Mas as reservas de petróleo, gás e carvão representam 2,9 biliões de toneladas. Se a elas for adicionada a quantidade de combustíveis fósseis que se julga existir no subsolo mas cuja exploração por ora não é economicamente viável, então o número disparar para 11 biliões.

Considerando apenas as reservas exploráveis, o que os investigadores mostram é que uma boa parte não pode ser de facto explorada. No Médio Oriente, onde estão três quintos das reservas mundiais de petróleo, cerca de 38% deveriam ficar onde estão, debaixo da terra. É na mesma região que se concentra quase metade das reservas de gás natural. Segundo os investigadores, 61% não poderão ser explorados.

Para o carvão – o combustível fóssil mais poluente e com mais emissões de CO2 – a situação é potencialmente ainda mais crítica. Nos Estados Unidos, detentores das maiores reservas, 95% estão comprometidas.

A nível global, o mundo não pode contar com 35% das reservas de petróleo, 52% de gás natural e 88% de carvão. Mesmo com a disseminação das tecnologias de captura e armazenamento de carbono – ou seja, recolher o CO2 das chaminés e enterrá-lo no subsolo –, o panorama não se altera muito. Os números ficam em 33%, 49% e 82%.

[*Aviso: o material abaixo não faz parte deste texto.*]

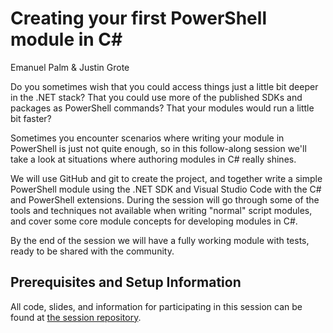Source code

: # Creating your first PowerShell module in C#

Emanuel Palm & Justin Grote

Do you sometimes wish that you could access things just a little bit deeper in the .NET stack? That you could use more of the published SDKs and packages as PowerShell commands? That your modules would run a little bit faster?

Sometimes you encounter scenarios where writing your module in PowerShell is just not quite enough, so in this follow-along session we'll take a look at situations where authoring modules in C# really shines.

We will use GitHub and git to create the project, and together write a simple PowerShell module using the .NET SDK and Visual Studio Code with the C# and PowerShell extensions. During the session will go through some of the tools and techniques not available when writing "normal" script modules, and cover some core module concepts for developing modules in C#.

By the end of the session we will have a fully working module with tests, ready to be shared with the community.

## Prerequisites and Setup Information

All code, slides, and information for participating in this session can be found at [the session repository](https://github.com/PalmEmanuel/YourFirstPSModuleInCSharp#follow-along-setup).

“Os nossos resultados mostram que o instinto dos decisores políticos de se explorar rápida e completamente os combustíveis fósseis dos seus territórios é, no geral, inconsistente com os seus compromissos para limitar o aumento da temperatura”, concluem os investigadores.

Também incompatível com a meta dos dois graus Celsius, segundo os autores, é a exploração de petróleo no Árctico e a produção não-convencional de combustíveis fósseis – através sobretudo da técnica de fracturação hidráulica (fracking). Ambas são questões polémicas, combatidas arduamente por organizações não-governamentais locais e internacionais. Mas a segunda delas não só já está em marcha, como está a provocar uma autêntica revolução no mercado dos combustíveis fósseis. O fracking promete transformar a curto prazo os Estados Unidos no maior produtor mundial de petróleo e está a empurrar os preços do carvão para baixo no mercado internacional.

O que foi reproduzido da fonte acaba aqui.